What Manning's n should I use for PVC or HDPE pipe?

For smooth-wall PVC use n = 0.010 (range 0.009-0.011). Smooth-wall HDPE is about 0.011, and dual-wall corrugated HDPE with a smooth liner is 0.012. Single-wall corrugated HDPE with a corrugated interior is much rougher at about 0.020. Source: FHWA HEC-22.

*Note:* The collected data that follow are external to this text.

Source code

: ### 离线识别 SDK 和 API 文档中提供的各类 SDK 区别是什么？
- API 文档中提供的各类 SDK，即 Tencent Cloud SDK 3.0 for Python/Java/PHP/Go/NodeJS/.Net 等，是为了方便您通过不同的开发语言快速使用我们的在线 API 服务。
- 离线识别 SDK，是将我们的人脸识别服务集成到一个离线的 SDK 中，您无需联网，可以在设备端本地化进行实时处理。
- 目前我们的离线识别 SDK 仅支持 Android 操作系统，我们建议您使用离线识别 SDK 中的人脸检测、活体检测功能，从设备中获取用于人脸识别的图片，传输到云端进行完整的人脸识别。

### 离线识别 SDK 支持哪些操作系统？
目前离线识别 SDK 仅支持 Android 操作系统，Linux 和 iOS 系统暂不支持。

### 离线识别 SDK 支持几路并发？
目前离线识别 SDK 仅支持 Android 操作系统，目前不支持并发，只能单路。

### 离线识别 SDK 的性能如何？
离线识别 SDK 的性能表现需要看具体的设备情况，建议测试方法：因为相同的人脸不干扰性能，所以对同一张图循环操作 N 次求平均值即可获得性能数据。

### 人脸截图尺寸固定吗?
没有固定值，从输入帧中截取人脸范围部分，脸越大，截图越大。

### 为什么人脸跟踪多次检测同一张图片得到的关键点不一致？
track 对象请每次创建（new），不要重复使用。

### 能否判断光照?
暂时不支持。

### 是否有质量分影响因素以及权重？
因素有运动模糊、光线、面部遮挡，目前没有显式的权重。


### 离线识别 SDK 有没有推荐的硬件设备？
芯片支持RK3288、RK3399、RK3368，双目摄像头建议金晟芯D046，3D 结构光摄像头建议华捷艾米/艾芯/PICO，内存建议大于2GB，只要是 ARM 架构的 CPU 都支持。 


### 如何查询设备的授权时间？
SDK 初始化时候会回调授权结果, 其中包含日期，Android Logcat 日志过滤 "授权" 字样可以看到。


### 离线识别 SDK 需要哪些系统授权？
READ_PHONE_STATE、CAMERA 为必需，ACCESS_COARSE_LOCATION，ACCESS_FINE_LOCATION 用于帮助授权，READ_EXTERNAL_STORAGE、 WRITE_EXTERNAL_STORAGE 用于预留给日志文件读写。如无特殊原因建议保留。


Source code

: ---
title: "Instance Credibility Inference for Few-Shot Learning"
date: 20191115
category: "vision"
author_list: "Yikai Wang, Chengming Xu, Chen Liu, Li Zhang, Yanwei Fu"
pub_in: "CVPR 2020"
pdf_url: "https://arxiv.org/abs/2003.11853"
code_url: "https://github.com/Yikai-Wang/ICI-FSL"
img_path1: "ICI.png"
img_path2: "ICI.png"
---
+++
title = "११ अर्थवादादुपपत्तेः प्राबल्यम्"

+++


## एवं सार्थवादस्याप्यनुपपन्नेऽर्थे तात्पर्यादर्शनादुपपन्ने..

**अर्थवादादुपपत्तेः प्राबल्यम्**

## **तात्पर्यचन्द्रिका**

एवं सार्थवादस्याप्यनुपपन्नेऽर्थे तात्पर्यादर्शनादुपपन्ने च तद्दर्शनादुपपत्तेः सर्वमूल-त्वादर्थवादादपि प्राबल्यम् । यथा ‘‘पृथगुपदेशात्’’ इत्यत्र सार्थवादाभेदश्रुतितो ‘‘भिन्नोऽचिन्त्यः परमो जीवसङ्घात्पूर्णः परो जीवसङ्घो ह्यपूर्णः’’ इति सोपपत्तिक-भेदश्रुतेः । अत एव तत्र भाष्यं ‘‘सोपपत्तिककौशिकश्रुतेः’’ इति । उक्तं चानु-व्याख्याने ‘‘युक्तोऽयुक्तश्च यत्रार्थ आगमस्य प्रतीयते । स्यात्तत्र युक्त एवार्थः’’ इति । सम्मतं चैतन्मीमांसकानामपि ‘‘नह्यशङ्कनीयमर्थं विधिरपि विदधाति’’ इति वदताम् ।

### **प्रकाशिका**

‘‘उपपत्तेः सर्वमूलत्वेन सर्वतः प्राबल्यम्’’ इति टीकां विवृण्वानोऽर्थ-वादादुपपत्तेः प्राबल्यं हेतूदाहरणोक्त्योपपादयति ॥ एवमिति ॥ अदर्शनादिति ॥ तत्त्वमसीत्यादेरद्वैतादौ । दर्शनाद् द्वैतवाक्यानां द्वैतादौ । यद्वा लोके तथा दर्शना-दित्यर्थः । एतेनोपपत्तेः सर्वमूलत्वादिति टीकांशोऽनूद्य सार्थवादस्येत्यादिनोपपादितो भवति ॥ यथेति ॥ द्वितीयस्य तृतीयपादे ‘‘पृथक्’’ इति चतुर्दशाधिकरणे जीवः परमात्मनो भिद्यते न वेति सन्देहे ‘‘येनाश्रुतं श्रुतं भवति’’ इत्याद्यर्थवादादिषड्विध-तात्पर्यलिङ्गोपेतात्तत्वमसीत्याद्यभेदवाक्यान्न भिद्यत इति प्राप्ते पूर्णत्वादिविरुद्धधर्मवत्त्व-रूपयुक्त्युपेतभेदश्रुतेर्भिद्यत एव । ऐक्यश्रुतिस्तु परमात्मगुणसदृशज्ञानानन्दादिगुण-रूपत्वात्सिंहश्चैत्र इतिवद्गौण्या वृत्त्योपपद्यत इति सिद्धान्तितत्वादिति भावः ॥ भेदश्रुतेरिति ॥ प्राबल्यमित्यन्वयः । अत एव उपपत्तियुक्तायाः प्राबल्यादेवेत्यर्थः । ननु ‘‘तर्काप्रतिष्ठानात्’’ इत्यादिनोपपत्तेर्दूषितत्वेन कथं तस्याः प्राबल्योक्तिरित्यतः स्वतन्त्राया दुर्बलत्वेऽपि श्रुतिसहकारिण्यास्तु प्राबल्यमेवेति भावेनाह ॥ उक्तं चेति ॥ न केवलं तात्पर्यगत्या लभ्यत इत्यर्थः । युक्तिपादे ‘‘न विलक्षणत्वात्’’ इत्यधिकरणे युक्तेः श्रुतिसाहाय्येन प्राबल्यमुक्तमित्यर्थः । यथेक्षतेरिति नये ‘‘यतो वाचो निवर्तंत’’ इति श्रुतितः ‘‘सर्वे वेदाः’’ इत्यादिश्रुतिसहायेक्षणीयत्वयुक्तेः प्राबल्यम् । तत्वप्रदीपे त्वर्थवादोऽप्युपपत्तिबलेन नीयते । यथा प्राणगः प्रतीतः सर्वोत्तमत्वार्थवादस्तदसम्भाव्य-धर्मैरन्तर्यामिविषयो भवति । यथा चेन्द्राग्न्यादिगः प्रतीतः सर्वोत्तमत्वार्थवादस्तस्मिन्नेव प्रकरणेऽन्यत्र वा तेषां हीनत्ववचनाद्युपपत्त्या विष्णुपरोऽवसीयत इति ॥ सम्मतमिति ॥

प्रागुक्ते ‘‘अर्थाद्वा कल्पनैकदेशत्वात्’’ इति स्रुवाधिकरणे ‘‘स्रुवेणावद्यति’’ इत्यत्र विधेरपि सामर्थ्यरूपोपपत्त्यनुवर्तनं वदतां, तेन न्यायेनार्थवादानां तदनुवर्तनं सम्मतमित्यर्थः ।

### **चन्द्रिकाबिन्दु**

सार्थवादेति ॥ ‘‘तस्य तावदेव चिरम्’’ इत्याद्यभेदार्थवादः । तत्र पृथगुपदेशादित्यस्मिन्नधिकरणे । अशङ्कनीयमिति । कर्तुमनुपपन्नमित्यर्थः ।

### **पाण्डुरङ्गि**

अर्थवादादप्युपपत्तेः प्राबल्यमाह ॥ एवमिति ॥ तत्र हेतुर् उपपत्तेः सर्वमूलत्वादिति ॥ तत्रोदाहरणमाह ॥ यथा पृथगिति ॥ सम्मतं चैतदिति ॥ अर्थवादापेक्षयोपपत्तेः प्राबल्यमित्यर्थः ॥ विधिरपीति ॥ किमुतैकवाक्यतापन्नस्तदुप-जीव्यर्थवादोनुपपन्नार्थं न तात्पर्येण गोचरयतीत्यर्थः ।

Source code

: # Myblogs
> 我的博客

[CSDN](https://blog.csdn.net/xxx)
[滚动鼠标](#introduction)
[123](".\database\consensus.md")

What is Manning's n for steel pipe (0.012)?

Smooth, coated steel pipe uses n = 0.012 typical (range 0.010-0.014), which is the widely cited 0.012 value for commercial steel pipe. Riveted and spiral steel is rougher at about 0.015. Source: FHWA HEC-22 for coated steel; Chow (1959) for riveted and spiral.

What Manning's n should I use for a concrete-lined channel?

For a trowel-finished concrete channel use n = 0.013 (range 0.011-0.015). A float finish is about 0.015, unfinished as-cast concrete about 0.017, and gunite 0.019-0.022 depending on smoothness. Source: Chow (1959) and USACE EM 1110-2-1601.

What is Manning's n for a natural stream or channel?

A clean, straight minor stream uses n = 0.030 typical (range 0.025-0.033). Winding streams with pools run 0.040-0.045, weedy sluggish reaches 0.070, and heavily vegetated floodplains can exceed 0.100. Source: Chow (1959).